Work item —
For every line in the data below that contains "Anatomy", copy the line.

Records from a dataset
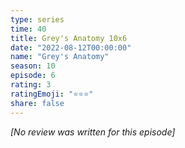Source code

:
 ```yaml
---
type: series
time: 40
title: Grey's Anatomy 10x6
date: "2022-08-12T00:00:00"
name: "Grey's Anatomy"
season: 10
episode: 6
rating: 3
ratingEmoji: "⭐️⭐️⭐️"
share: false
---
```


*[No review was written for this episode]*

Task solution —
title: Grey's Anatomy 10x6
name: "Grey's Anatomy"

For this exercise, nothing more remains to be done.